> _WORK REQUIRED_: Check every line of the entries below for the word "https", then give only the number of lines that have it.

Collected data
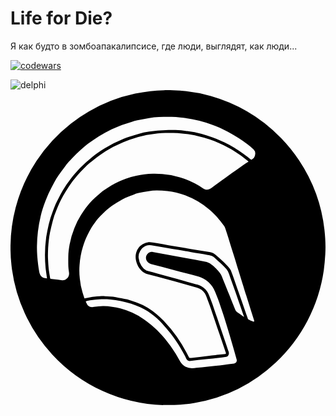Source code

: # Life for Die?
  
Я как будто в зомбоапакалипсисе, где люди, выглядят, как люди...

[![codewars](https://www.codewars.com/users/kostya%20bet/badges/micro)](https://codewars.com/users/kostya%20bet)

![delphi](https://github.com/kostyabet/labs/assets/70769021/8af33b81-7f45-4292-b4ba-caaaa949e0e8)
<svg role="img" viewBox="0 0 24 24" xmlns="http://www.w3.org/2000/svg"><title>Delphi</title><path d="M23.922 10.66a11.925 11.925 0 0 0-1.93-5.299 12.002 12.002 0 0 0-1.362-1.692A11.993 11.993 0 0 0 15.271.455a11.916 11.916 0 0 0-2.88-.444c-.237-.005-.474-.015-.71-.004-.345.016-.69.036-1.033.077-.385.046-.77.108-1.15.182a11.947 11.947 0 0 0-4.906 2.297A12.012 12.012 0 0 0 .394 8.94a11.886 11.886 0 0 0-.393 2.883c-.009.51.016 1.019.073 1.526a11.954 11.954 0 0 0 3.103 6.79 11.982 11.982 0 0 0 8.442 3.858c.013 0 .818-.002.868-.004.518-.02 1.032-.076 1.543-.162a11.947 11.947 0 0 0 6.173-3.072 11.975 11.975 0 0 0 3.667-7.028c.053-.406.087-.815.113-1.224.038-.617.006-1.234-.062-1.848zM4.5 11.777c-.052.3-.094.601-.097.906-.003.253-.005.506.004.76.005.148.031.297.051.445.033.252-.067.455-.297.56a.473.473 0 0 1-.227.035c-.217-.019-.433-.05-.65-.077-.073-.01-.147-.017-.22-.03-.017-.003-.04-.025-.042-.041-.041-.249-.086-.497-.115-.747-.024-.206-.03-.413-.043-.62-.006-.118-.014-.236-.013-.355.002-.197.005-.394.017-.59.014-.218.034-.436.06-.653.02-.177.045-.355.083-.529.062-.29.134-.579.207-.867.07-.275.162-.542.273-.804.08-.187.15-.377.235-.56.09-.195.188-.387.295-.573.12-.21.251-.414.382-.619.083-.13.17-.259.26-.384.074-.102.155-.197.234-.295.072-.088.142-.178.217-.263a7.6 7.6 0 0 1 .25-.274c.123-.128.247-.254.373-.378.087-.085.176-.17.27-.248.173-.145.346-.293.528-.427.227-.168.46-.329.697-.483.186-.12.375-.235.572-.336.253-.129.513-.244.773-.359.159-.07.321-.133.486-.19a11.02 11.02 0 0 1 1.312-.359c.279-.05.56-.086.841-.12.194-.023.39-.042.586-.044.312-.003.625-.004.936.019.342.024.683.07 1.023.118.182.026.362.071.54.117.288.075.578.146.86.24.246.08.487.182.724.288.26.116.513.245.767.374.107.054.21.118.311.183.195.124.392.246.58.38.189.135.368.282.55.424.016.012.03.026.05.045-.165.109-.325.211-.481.318-.168.116-.334.235-.5.353-.105.073-.211.145-.315.219-.13.092-.258.187-.387.28l-.45.321c-.11.08-.218.162-.327.243-.129.096-.26.19-.387.288-.217.167-.443.138-.643.003a6.527 6.527 0 0 0-1.757-.83 5.884 5.884 0 0 0-1.33-.246c-.19-.013-.381-.018-.572-.025a4.367 4.367 0 0 0-.792.047 23.89 23.89 0 0 0-.62.105 5.084 5.084 0 0 0-.795.225 6.08 6.08 0 0 0-.527.218 7.22 7.22 0 0 0-.574.294c-.178.103-.347.222-.516.339-.108.073-.214.15-.313.233-.149.124-.292.255-.435.385-.26.235-.486.5-.697.778-.132.174-.25.36-.368.545a5.76 5.76 0 0 0-.489.967 6.298 6.298 0 0 0-.368 1.271zm13.278 5.496c-.175-.122-.353-.242-.527-.366a.5.5 0 0 1-.154-.237l-.222-.55-.21-.532c-.07-.17-.141-.34-.21-.512-.071-.176-.137-.355-.213-.53-.088-.204-.14-.427-.28-.606a4.738 4.738 0 0 0-.288-.337 2.613 2.613 0 0 0-.498-.413c-.14-.09-.298-.12-.457-.148-.449-.081-.896-.166-1.345-.248l-1.368-.246c-.39-.07-.78-.137-1.166-.218-.258-.054-.494.162-.518.407-.023.246.167.456.375.508.56.141 1.118.293 1.677.442.662.175 1.324.347 1.984.527.22.06.416.173.597.313.22.17.4.375.53.62.084.163.151.336.22.506.071.177.14.355.202.534.093.268.182.537.27.806.055.164.11.328.16.492.075.237.147.475.22.712.05.163.099.327.147.49l.184.638c.048.164.098.327.144.492.07.242.14.485.204.729.033.126-.065.268-.2.287-.273.038-.547.07-.821.104-.182.023-.364.043-.546.063l-.66.07c-.28.029-.558.06-.837.09-.118.012-.236.03-.355.028a1.03 1.03 0 0 1-.688-.261c-.144-.126-.223-.292-.316-.451-.078-.135-.152-.272-.235-.403a12.841 12.841 0 0 0-.398-.602c-.134-.187-.28-.365-.423-.544a6.035 6.035 0 0 0-.229-.265 6.95 6.95 0 0 0-.757-.737 8.876 8.876 0 0 0-.641-.488 5.608 5.608 0 0 0-1.755-.803c-.436-.112-.878-.195-1.333-.187a3.542 3.542 0 0 0-.678.07c-.16.034-.309.022-.441-.089-.073-.06-.104-.144-.146-.223-.017-.032-.027-.068-.044-.109.072-.02.143-.042.216-.058a1.93 1.93 0 0 1 .227-.042c.195-.023.39-.053.584-.058.281-.007.564-.01.844.012a7.816 7.816 0 0 1 1.592.321c.24.076.473.175.704.274.387.166.727.407 1.051.673.214.175.419.36.603.567.225.252.449.506.66.77.15.186.282.389.419.587.228.332.43.681.62 1.037.048.089.093.18.133.272.064.153.199.2.341.183l.572-.07.7-.08c.27-.028.54-.054.81-.084.208-.024.416-.05.624-.08.117-.018.202-.132.208-.254.006-.108-.045-.2-.077-.296-.089-.272-.184-.542-.276-.813-.09-.263-.177-.525-.266-.787-.092-.276-.183-.551-.277-.826-.064-.188-.131-.375-.196-.563-.054-.156-.104-.312-.16-.467-.067-.186-.137-.37-.208-.555-.037-.096-.074-.192-.12-.284a1.22 1.22 0 0 0-.482-.514c-.2-.12-.424-.159-.641-.22-.64-.18-1.28-.356-1.92-.533l-.825-.23c-.218-.06-.435-.129-.657-.177-.259-.057-.433-.212-.57-.427a1.32 1.32 0 0 1-.202-.583.867.867 0 0 1 .12-.546.919.919 0 0 1 .44-.382.7.7 0 0 1 .411-.041c.322.06.645.112.968.168.227.04.454.083.681.121.268.045.536.086.803.13.193.032.386.067.579.1.224.037.448.072.671.11.195.034.389.073.584.103.126.019.249.042.362.102.054.029.11.06.156.1.163.146.326.295.484.447.141.136.279.276.413.42a.945.945 0 0 1 .217.392c.033.115.077.227.117.34l.167.471.212.595c.062.178.122.356.185.534l.176.497.188.544.093.268-.013.01zm.708.363a3.104 3.104 0 0 1-.37-.169c-.03-.016-.039-.076-.054-.117-.07-.197-.138-.395-.206-.592l-.23-.664-.23-.653c-.094-.267-.185-.534-.279-.8a78.3 78.3 0 0 0-.2-.565c-.037-.101-.073-.203-.113-.304-.063-.161-.179-.285-.296-.407-.1-.104-.199-.209-.304-.306a18.166 18.166 0 0 0-.605-.537c-.149-.125-.334-.167-.522-.197a66.347 66.347 0 0 1-.603-.098c-.247-.04-.493-.083-.739-.125l-.665-.113-1.026-.172c-.279-.048-.557-.098-.836-.145-.197-.033-.393-.075-.591-.089-.11-.007-.226.026-.335.056a.939.939 0 0 0-.395.235c-.118.113-.21.247-.272.402-.12.306-.101.606.007.909.071.197.173.376.317.528.142.15.307.258.513.306.248.058.493.129.74.196.44.12.881.24 1.322.362l.842.233.841.235c.266.074.48.224.621.46.07.118.117.252.168.382.062.156.119.315.175.474.079.224.156.45.233.675l.194.567.163.489.167.477.19.562.278.816c.01.03.021.058.028.088.01.042-.015.066-.052.07-.167.02-.335.035-.503.054-.084.01-.169.023-.253.032-.177.02-.355.037-.532.058-.189.021-.377.046-.566.068l-.726.082a.5.5 0 0 1-.122.005.085.085 0 0 1-.057-.037c-.068-.127-.129-.257-.198-.382a12.05 12.05 0 0 0-.733-1.196 10.987 10.987 0 0 0-.99-1.204 7.197 7.197 0 0 0-.595-.552 5.461 5.461 0 0 0-.628-.452 3.313 3.313 0 0 0-.704-.345c-.288-.093-.568-.21-.859-.29-.288-.077-.586-.116-.879-.177-.277-.057-.558-.056-.838-.072-.125-.007-.251.003-.377.01-.143.008-.286.017-.428.031a2.592 2.592 0 0 0-.247.04c-.16.03-.318.062-.491.096-.051-.16-.107-.319-.154-.481a5.498 5.498 0 0 1-.2-1.027 5.23 5.23 0 0 1-.021-1.028c.033-.479.113-.951.258-1.41.095-.3.2-.599.344-.88.096-.187.191-.374.298-.554.08-.137.178-.265.271-.394.073-.1.146-.201.225-.297.07-.084.146-.165.223-.243.128-.13.257-.26.392-.383.09-.084.19-.159.288-.234.105-.08.21-.16.32-.232.148-.096.299-.187.45-.275.135-.078.27-.157.411-.22.211-.093.427-.176.643-.257a2.85 2.85 0 0 1 .383-.12c.247-.054.495-.104.744-.14.21-.03.423-.052.634-.052.27 0 .542.015.81.042.466.046.917.156 1.354.323a6.039 6.039 0 0 1 1.819 1.068c.207.175.409.356.583.564.196.231.388.466.57.708.056.074.081.174.112.266.072.213.141.428.208.643.086.274.167.55.252.824.064.208.133.414.198.622.072.231.14.464.211.696l.15.477.165.534c.05.163.103.325.153.489l.117.39c.037.118.077.236.114.355l.291.928.275.865c.01.035.024.07.035.105.02.065-.015.113-.076.09zm.157-12.752a.484.484 0 0 1-.272.408.062.062 0 0 1-.054-.005c-.077-.06-.148-.127-.227-.184-.237-.173-.471-.35-.716-.512a8.86 8.86 0 0 0-.706-.428c-.246-.132-.502-.244-.756-.358a5.709 5.709 0 0 0-.501-.201c-.28-.095-.563-.186-.848-.267a7.965 7.965 0 0 0-1.091-.215c-.3-.042-.6-.076-.903-.081-.176-.003-.352-.015-.528-.009-.28.01-.56.024-.84.047-.209.017-.416.05-.623.08-.289.04-.573.101-.852.183-.236.07-.471.14-.705.217a4.57 4.57 0 0 0-.422.16 10.614 10.614 0 0 0-1.438.718c-.18.107-.352.232-.525.354a7.506 7.506 0 0 0-.394.296 12.185 12.185 0 0 0-.962.865c-.114.115-.219.24-.325.363-.11.128-.223.254-.327.387a8.572 8.572 0 0 0-.653.956c-.098.164-.187.334-.276.503a8.949 8.949 0 0 0-.253.51c-.08.177-.147.358-.216.54a7.726 7.726 0 0 0-.311.986c-.074.335-.149.67-.2 1.01a10.101 10.101 0 0 0-.047 2.328c.028.268.073.534.11.805-.215 0-.4-.063-.512-.256a.766.766 0 0 1-.08-.242 7.924 7.924 0 0 1-.083-.53 12.5 12.5 0 0 1-.07-.702 8.464 8.464 0 0 1-.021-.723 10.525 10.525 0 0 1 .282-2.28c.092-.394.216-.778.363-1.153.078-.198.151-.398.242-.59.13-.273.268-.544.414-.81.105-.192.222-.38.346-.561.145-.214.3-.42.455-.627.102-.135.207-.268.317-.396.105-.121.217-.237.328-.353a9.419 9.419 0 0 1 .578-.56c.18-.155.359-.31.545-.456.145-.114.299-.216.45-.32.13-.09.258-.18.392-.26a13.292 13.292 0 0 1 .975-.531c.146-.07.297-.133.447-.196.116-.05.231-.101.35-.142.248-.084.497-.163.747-.24.137-.043.275-.084.416-.112.299-.062.598-.123.9-.17a7.19 7.19 0 0 1 .743-.078c.325-.016.65-.019.976-.015.216.003.433.022.648.045a9.735 9.735 0 0 1 2.377.532c.432.16.86.332 1.264.56.28.157.557.318.829.49.206.13.405.276.6.424.177.134.35.274.514.423a.43.43 0 0 1 .13.373z"/></svg>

> _OUTPUT OF THE TASK_: 2